Users can purchase credits for real money, which can be spent on feature requests to guide and help fund the development of the game.

A full breakdown of the UX process can be found here.

• Anonymous users have access to the home page, which shows general stats on Unicorn Attractor and links to popular tickets.
• All users can view approved tickets, and using the ticket list filter and sort them based on type, tags and popularity.
• A roadmap, showing what features have been implemented, and bugs fixed, as well as what's coming soon is available to all users.

• All registered users can submit bug reports and feature requests, and are able to attach a picture to help illustrate them.
• Registered users can comment on tickets, and reply to the comments of other users.
• Users can vote once for bug reports.
• Users can purchase credits for real money, which can be spent on voting as many times as they like for feature requests.
• Users can request refunds for recent credit purchases, if they are within 90 days, and have yet to spend them.

• A staff or super user with access to the Admin backend can assign permissions to users, or add them to groups to delegate responsibilites. For example Moderators can be given powers to edit and delete the comments of other users, while Producers can be given access to stats about bug reports and feature requests to help them make the right decisions.
• Admin users with the appropriate permissions can edit and delete the tickets and comments of other users.
• Users with the required permissions can approve new bug reports and feature requests, and subsequently mark them as "Doing" and "Done"
• A stats dashboard accessible to users with required permissions shows a breakdown of recent engagement with the site, whichc an be filtered by date.
• The stats dashboard also updates admin users of tickets awaiting approval, and shows the most popular bugs and features.
• A transactions stats page for admins with the required permissions shows sales and refunds, filterable by date.

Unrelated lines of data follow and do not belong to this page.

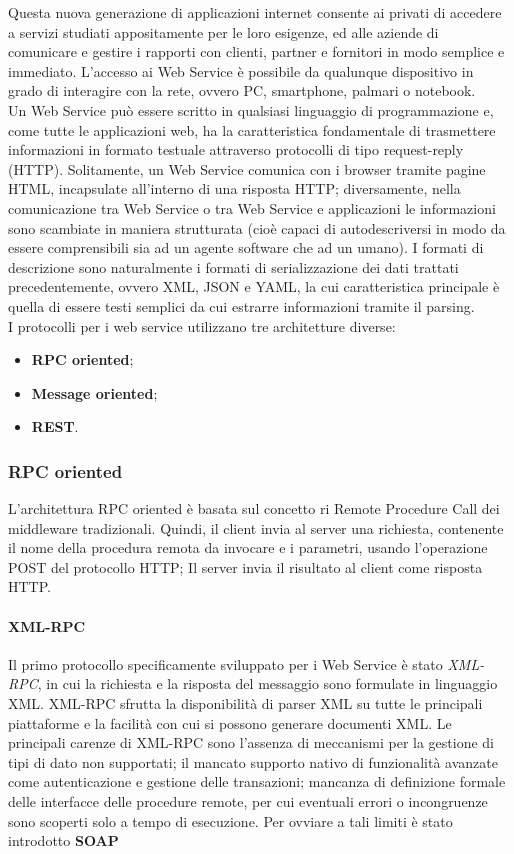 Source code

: Questa nuova generazione di applicazioni internet consente ai privati di accedere a servizi studiati appositamente per le loro esigenze, ed alle aziende di comunicare e gestire i rapporti con clienti, partner e fornitori in modo semplice e immediato.
L'accesso ai Web Service è possibile da qualunque dispositivo in grado di interagire con la rete, ovvero PC, smartphone, palmari o notebook.\\
Un Web Service può essere scritto in qualsiasi linguaggio di programmazione e, come tutte le applicazioni web, ha la caratteristica fondamentale di trasmettere informazioni in formato testuale attraverso protocolli di tipo request-reply (HTTP).
Solitamente, un Web Service comunica con i browser tramite pagine HTML, incapsulate all'interno di una risposta HTTP; diversamente, nella comunicazione tra Web Service o tra Web Service e applicazioni le informazioni sono scambiate in maniera strutturata (cioè capaci di autodescriversi in modo da essere comprensibili sia ad un agente software che ad un umano).
I formati di descrizione sono naturalmente i formati di serializzazione dei dati trattati precedentemente, ovvero XML, JSON e YAML, la cui caratteristica principale è quella di essere testi semplici da cui estrarre informazioni tramite il parsing.\\
I protocolli per i web service utilizzano tre architetture diverse:
\begin{itemize}
\item \textbf{RPC oriented};
\item \textbf{Message oriented};
\item \textbf{REST}.
\end{itemize}
\subsubsection{RPC oriented}
L'architettura RPC oriented è basata sul concetto ri Remote Procedure Call dei middleware tradizionali.
Quindi, il client invia al server una richiesta, contenente il nome della procedura remota da invocare e i parametri, usando l'operazione POST del protocollo HTTP; Il server invia il risultato al client come risposta HTTP.
\paragraph{XML-RPC}
Il primo protocollo specificamente sviluppato per i Web Service è stato \textit{XML-RPC}, in cui la richiesta e la risposta del messaggio sono formulate in linguaggio XML.
XML-RPC sfrutta la disponibilità di parser XML su tutte le principali piattaforme e la facilità con cui si possono generare documenti XML.
Le principali carenze di XML-RPC sono l'assenza di meccanismi per la gestione di tipi di dato non supportati; il mancato supporto nativo di funzionalità avanzate come autenticazione e gestione delle transazioni; mancanza di definizione formale delle interfacce delle procedure remote, per cui eventuali errori o incongruenze sono scoperti solo a tempo di esecuzione.
Per ovviare a tali limiti è stato introdotto \textbf{SOAP}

• Emails for password resets and notifications. Currently the console backend is used for emails.
• A blog for developers to keep users up to date on the latest changes.
• Text search, to find a particular bug or feature.
• Duplication checking, to help users and admins prevent multiple requests for the same things, and the ability to merge tickets when they do.
• A notifications system, to let user know when reports or requests they've made or voted on are being actioned.

• HTML5
• CSS3
• JavaScript
• Python3
• Bootstrap v4.1.3
  • Bootstrap was used as a base for styling the site, providing responsive layout, nav-bar, collapsing elements and buttons. Additional CSS was used to further customise the look and feel of the site.
• Google Fonts
  • Google Fonts was used to make sure users could access required fonts, Nunito and Montserrat.
• Fontawesome v5.5.0
  • The free version of Fontawesome webfonts was used to provide icons for the site.
• JQuery v3.3.1
  • JQuery is used for DOM manipulation, some AJAX functions and general simplification of code.
• JQuery UI v1.12.1
  • A custom build of JQuery UI is used to create a datepicker for selecting date ranges on the stats pages.
• dc.js v2.1.8
  • dc.js creates the charts used in the dashboard, it uses Crossfilter v1.3.12 for sorting and filtering data, and D3.js v3.15.17 to plot them.
• Django 1.11.21
  • The Django framework serves the site over HTTP as well as handling user authentication and providing a powerful ORM for data storage and access.
• Django Bootstrap4 0.0.8
  • Django Bootstrap 4 provides Bootstrap 4 integration for Django forms in templates.
• Django Database URL 0.5.0
  • This utility is used to connect a provisioned database to the Django project using a database url.
• PostgreSQL
  • A PostgreSQL database provides data storage for the project. The one used in the deployed version of the site is provisioned through Heroku.
• Pillow
  • The updated version of the Python Imaging Library is used by Django as part of the image upload process.
• AWS S3
  • Amazon AWS S3 storage was used to provide persistent storage for static files and user images.
  • Django Storages 1.7.1 provides the storages backend using Boto3 python API to interface with the S3 service.
• Gunicorn
  • Gunicorn is a WSGI Server that serves the app over HTTP and is used for the deployment to Heroku.

• Sublime Text 3.2.1
  • Sublime text was used to write the code for the site.
  • Emmet package was used to speed up davelopment.
  • HTML-CSS-JS Prettify package was used to prettify code layout.
  • Anaconda package was used as a PEP8 linter to write neater error free code.
  • ESLint was used via the ESLint package as a javascript linter.
• GitHub
  • Git was used for version control, and GitHub was used for remote storage of repositories.
• Travis CI
  • Continuous integration testing is carried out by Travis CI whenever a new commit is pushed to the GitHub repo. -Heroku
  • The site has been deployed through Heroku.
• GIMP 2.10.8
  • GIMP 2 was used for image editing.
• Inkscape
  • Inkscape was used to create the logo.
• CSS Gradient
  • The CSS Gradient Generator was used to quickly test and build css gradients to use on the site for backgrounds and buttons.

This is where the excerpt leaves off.